» Source material
↓↓↓

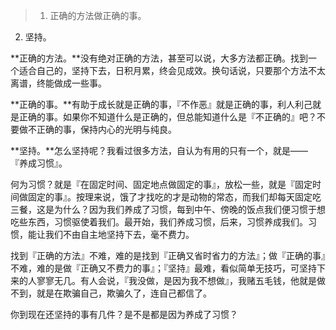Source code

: >1. 正确的方法做正确的事。
2. 坚持。

**正确的方法。**没有绝对正确的方法，甚至可以说，大多方法都正确。找到一个适合自己的，坚持下去，日积月累，终会见成效。换句话说，只要那个方法不太离谱，终能做成一些事。

**正确的事。**有助于成长就是正确的事，『不作恶』就是正确的事，利人利己就是正确的事。如果你不知道什么是正确的，但总能知道什么是『不正确的』吧？不要做不正确的事，保持内心的光明与纯良。

**坚持。**怎么坚持呢？我看过很多方法，自认为有用的只有一个，就是——『养成习惯』。

何为习惯？就是『在固定时间、固定地点做固定的事』，放松一些，就是『固定时间做固定的事』。按理来说，饿了才找吃的才是动物的常态，而我们却每天固定吃三餐，这是为什么？因为我们养成了习惯，每到中午、傍晚的饭点我们便习惯于想吃些东西，习惯驱使着我们。最开始，我们养成习惯，后来，习惯养成我们。习惯，能让我们不由自主地坚持下去，毫不费力。

找到『正确的方法』不难，难的是找到『正确又省时省力的方法』；做『正确的事』不难，难的是做『正确又不费力的事』；『坚持』最难，看似简单无技巧，可坚持下来的人寥寥无几。有人会说，『我没做，是因为我不想做』，我赌五毛钱，他就是做不到，就是在欺骗自己，欺骗久了，连自己都信了。

你到现在还坚持的事有几件？是不是都是因为养成了习惯？
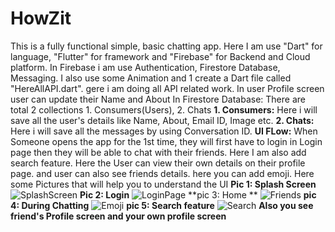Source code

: # **HowZit**
This is a fully functional simple, basic chatting app. Here I am use "Dart" for language, "Flutter" for framework and "Firebase" for Backend and Cloud platform.
In Firebase i am use Authentication, Firestore Database, Messaging. I also use some Animation and 1 create a Dart file called "HereAllAPI.dart". gere i am doing all API related work. In user Profile screen user can update their Name and About
In Firestore Database:
There are total 2 collections 1. Consumers(Users), 2. Chats
**1. Consumers:** Here i will save all the user's details like Name, About, Email ID, Image etc.
**2. Chats:** Here i will save all the messages by using Conversation ID.
**UI FLow:**
When Someone opens the app for the 1st time, they will first have to login in Login page then they will be able to chat with their friends. Here I am also add search feature. Here the User can view their own details on their profile page. and user can also see friends details. here you can add emoji. 
Here some Pictures that will help you to understand the UI
**Pic 1: Splash Screen**
![SplashScreen](https://github.com/user-attachments/assets/3646f222-07fa-4ab6-a1e6-c053a8c794df)
**Pic 2: Login**
![LoginPage](https://github.com/user-attachments/assets/0cb852ce-6f5d-49e9-9d90-eb56319ef171)
**pic 3: Home **
![Friends](https://github.com/user-attachments/assets/2895e097-4197-41e5-99e5-c5656437bce4)
**pic 4: During Chatting**
![Emoji](https://github.com/user-attachments/assets/49a80f02-f63f-48ad-9fe9-96ec3b3c88a4)
**pic 5: Search feature**
![Search](https://github.com/user-attachments/assets/5f54fadc-b4d3-4b65-bcc5-de741df80678)
**Also you see friend's Profile screen and your own profile screen**

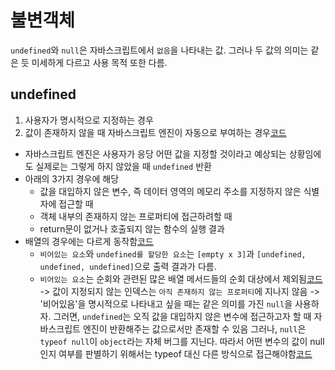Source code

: # 불변객체
`undefined`와 `null`은 자바스크립트에서 `없음`을 나타내는 값. 그러나 두 값의 의미는 같은 듯 미세하게 다르고 사용 목적 또한 다름.
## undefined
1. 사용자가 명시적으로 지정하는 경우
2. 값이 존재하지 않을 때 자바스크립트 엔진이 자동으로 부여하는 경우[코드]()
- 자바스크립트 엔진은 사용자가 응당 어떤 값을 지정할 것이라고 예상되는 상황임에도 실제로는 그렇게 하지 않았을 때 `undefined` 반환
- 아래의 3가지 경우에 해당
    - 값을 대입하지 않은 변수, 즉 데이터 영역의 메모리 주소를 지정하지 않은 식별자에 접근할 때
    - 객체 내부의 존재하지 않는 프로퍼티에 접근하려할 때
    - return문이 없거나 호출되지 않는 함수의 실행 결과
- 배열의 경우에는 다르게 동작함[코드]()
    - `비어있는 요소`와 `undefined를 할당한 요소`는 `[empty x 3]`과 `[undefined, undefined, undefined]`으로 출력 결과가 다름.
    - `비어있는 요소`는 순회와 관련된 많은 배열 메서드들의 순회 대상에서 제외됨[코드]() -> 값이 지정되지 않는 인덱스는 `아직 존재하지 않는 프로퍼티`에 지나지 않음
  -> '비어있음'을 명시적으로 나타내고 싶을 때는 같은 의미를 가진 `null`을 사용하자. 그러면, `undefined`는 오직 값을 대입하지 않은 변수에 접근하고자 할 때 자바스크립트 엔진이 반환해주는 값으로서만 존재할 수 있음
     그러나, `null`은 `typeof null`이 `object`라는 자체 버그를 지닌다. 따라서 어떤 변수의 값이 null인지 여부를 판별하기 위해서는 typeof 대신 다른 방식으로 접근해야함[코드]()

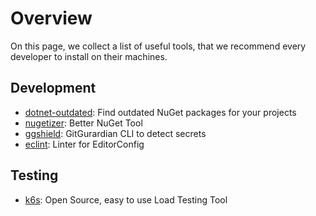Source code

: # Overview

On this page, we collect a list of useful tools, that we recommend every developer to install on their machines.

## Development

- [dotnet-outdated](https://github.com/dotnet-outdated/dotnet-outdated): Find outdated NuGet packages for your projects
- [nugetizer](https://github.com/devlooped/nugetizer): Better NuGet Tool
- [ggshield](https://github.com/GitGuardian/ggshield): GitGurardian CLI to detect secrets
- [eclint](https://github.com/greut/eclint): Linter for EditorConfig

## Testing

- [k6s](https://k6.io/): Open Source, easy to use Load Testing Tool
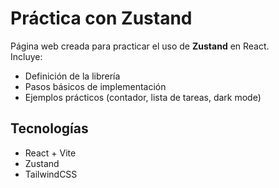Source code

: # Práctica con Zustand

Página web creada para practicar el uso de **Zustand** en React.  
Incluye:
- Definición de la librería  
- Pasos básicos de implementación  
- Ejemplos prácticos (contador, lista de tareas, dark mode)  

## Tecnologías
- React + Vite  
- Zustand  
- TailwindCSS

↑↑↑

Output a precise copy of the entries, leaving the images out.

Source code

: >1. 正确的方法做正确的事。
2. 坚持。

**正确的方法。**没有绝对正确的方法，甚至可以说，大多方法都正确。找到一个适合自己的，坚持下去，日积月累，终会见成效。换句话说，只要那个方法不太离谱，终能做成一些事。

**正确的事。**有助于成长就是正确的事，『不作恶』就是正确的事，利人利己就是正确的事。如果你不知道什么是正确的，但总能知道什么是『不正确的』吧？不要做不正确的事，保持内心的光明与纯良。

**坚持。**怎么坚持呢？我看过很多方法，自认为有用的只有一个，就是——『养成习惯』。

何为习惯？就是『在固定时间、固定地点做固定的事』，放松一些，就是『固定时间做固定的事』。按理来说，饿了才找吃的才是动物的常态，而我们却每天固定吃三餐，这是为什么？因为我们养成了习惯，每到中午、傍晚的饭点我们便习惯于想吃些东西，习惯驱使着我们。最开始，我们养成习惯，后来，习惯养成我们。习惯，能让我们不由自主地坚持下去，毫不费力。

找到『正确的方法』不难，难的是找到『正确又省时省力的方法』；做『正确的事』不难，难的是做『正确又不费力的事』；『坚持』最难，看似简单无技巧，可坚持下来的人寥寥无几。有人会说，『我没做，是因为我不想做』，我赌五毛钱，他就是做不到，就是在欺骗自己，欺骗久了，连自己都信了。

你到现在还坚持的事有几件？是不是都是因为养成了习惯？
Source code

: # **HowZit**
This is a fully functional simple, basic chatting app. Here I am use "Dart" for language, "Flutter" for framework and "Firebase" for Backend and Cloud platform.
In Firebase i am use Authentication, Firestore Database, Messaging. I also use some Animation and 1 create a Dart file called "HereAllAPI.dart". gere i am doing all API related work. In user Profile screen user can update their Name and About
In Firestore Database:
There are total 2 collections 1. Consumers(Users), 2. Chats
**1. Consumers:** Here i will save all the user's details like Name, About, Email ID, Image etc.
**2. Chats:** Here i will save all the messages by using Conversation ID.
**UI FLow:**
When Someone opens the app for the 1st time, they will first have to login in Login page then they will be able to chat with their friends. Here I am also add search feature. Here the User can view their own details on their profile page. and user can also see friends details. here you can add emoji. 
Here some Pictures that will help you to understand the UI
**Pic 1: Splash Screen**
![SplashScreen](https://github.com/user-attachments/assets/3646f222-07fa-4ab6-a1e6-c053a8c794df)
**Pic 2: Login**
![LoginPage](https://github.com/user-attachments/assets/0cb852ce-6f5d-49e9-9d90-eb56319ef171)
**pic 3: Home **
![Friends](https://github.com/user-attachments/assets/2895e097-4197-41e5-99e5-c5656437bce4)
**pic 4: During Chatting**
![Emoji](https://github.com/user-attachments/assets/49a80f02-f63f-48ad-9fe9-96ec3b3c88a4)
**pic 5: Search feature**
![Search](https://github.com/user-attachments/assets/5f54fadc-b4d3-4b65-bcc5-de741df80678)
**Also you see friend's Profile screen and your own profile screen**

Source code

: # 불변객체
`undefined`와 `null`은 자바스크립트에서 `없음`을 나타내는 값. 그러나 두 값의 의미는 같은 듯 미세하게 다르고 사용 목적 또한 다름.
## undefined
1. 사용자가 명시적으로 지정하는 경우
2. 값이 존재하지 않을 때 자바스크립트 엔진이 자동으로 부여하는 경우[코드]()
- 자바스크립트 엔진은 사용자가 응당 어떤 값을 지정할 것이라고 예상되는 상황임에도 실제로는 그렇게 하지 않았을 때 `undefined` 반환
- 아래의 3가지 경우에 해당
    - 값을 대입하지 않은 변수, 즉 데이터 영역의 메모리 주소를 지정하지 않은 식별자에 접근할 때
    - 객체 내부의 존재하지 않는 프로퍼티에 접근하려할 때
    - return문이 없거나 호출되지 않는 함수의 실행 결과
- 배열의 경우에는 다르게 동작함[코드]()
    - `비어있는 요소`와 `undefined를 할당한 요소`는 `[empty x 3]`과 `[undefined, undefined, undefined]`으로 출력 결과가 다름.
    - `비어있는 요소`는 순회와 관련된 많은 배열 메서드들의 순회 대상에서 제외됨[코드]() -> 값이 지정되지 않는 인덱스는 `아직 존재하지 않는 프로퍼티`에 지나지 않음
  -> '비어있음'을 명시적으로 나타내고 싶을 때는 같은 의미를 가진 `null`을 사용하자. 그러면, `undefined`는 오직 값을 대입하지 않은 변수에 접근하고자 할 때 자바스크립트 엔진이 반환해주는 값으로서만 존재할 수 있음
     그러나, `null`은 `typeof null`이 `object`라는 자체 버그를 지닌다. 따라서 어떤 변수의 값이 null인지 여부를 판별하기 위해서는 typeof 대신 다른 방식으로 접근해야함[코드]()

Source code

: # Overview

On this page, we collect a list of useful tools, that we recommend every developer to install on their machines.

## Development

- [dotnet-outdated](https://github.com/dotnet-outdated/dotnet-outdated): Find outdated NuGet packages for your projects
- [nugetizer](https://github.com/devlooped/nugetizer): Better NuGet Tool
- [ggshield](https://github.com/GitGuardian/ggshield): GitGurardian CLI to detect secrets
- [eclint](https://github.com/greut/eclint): Linter for EditorConfig

## Testing

- [k6s](https://k6.io/): Open Source, easy to use Load Testing Tool
Source code

: # Práctica con Zustand

Página web creada para practicar el uso de **Zustand** en React.  
Incluye:
- Definición de la librería  
- Pasos básicos de implementación  
- Ejemplos prácticos (contador, lista de tareas, dark mode)  

## Tecnologías
- React + Vite  
- Zustand  
- TailwindCSS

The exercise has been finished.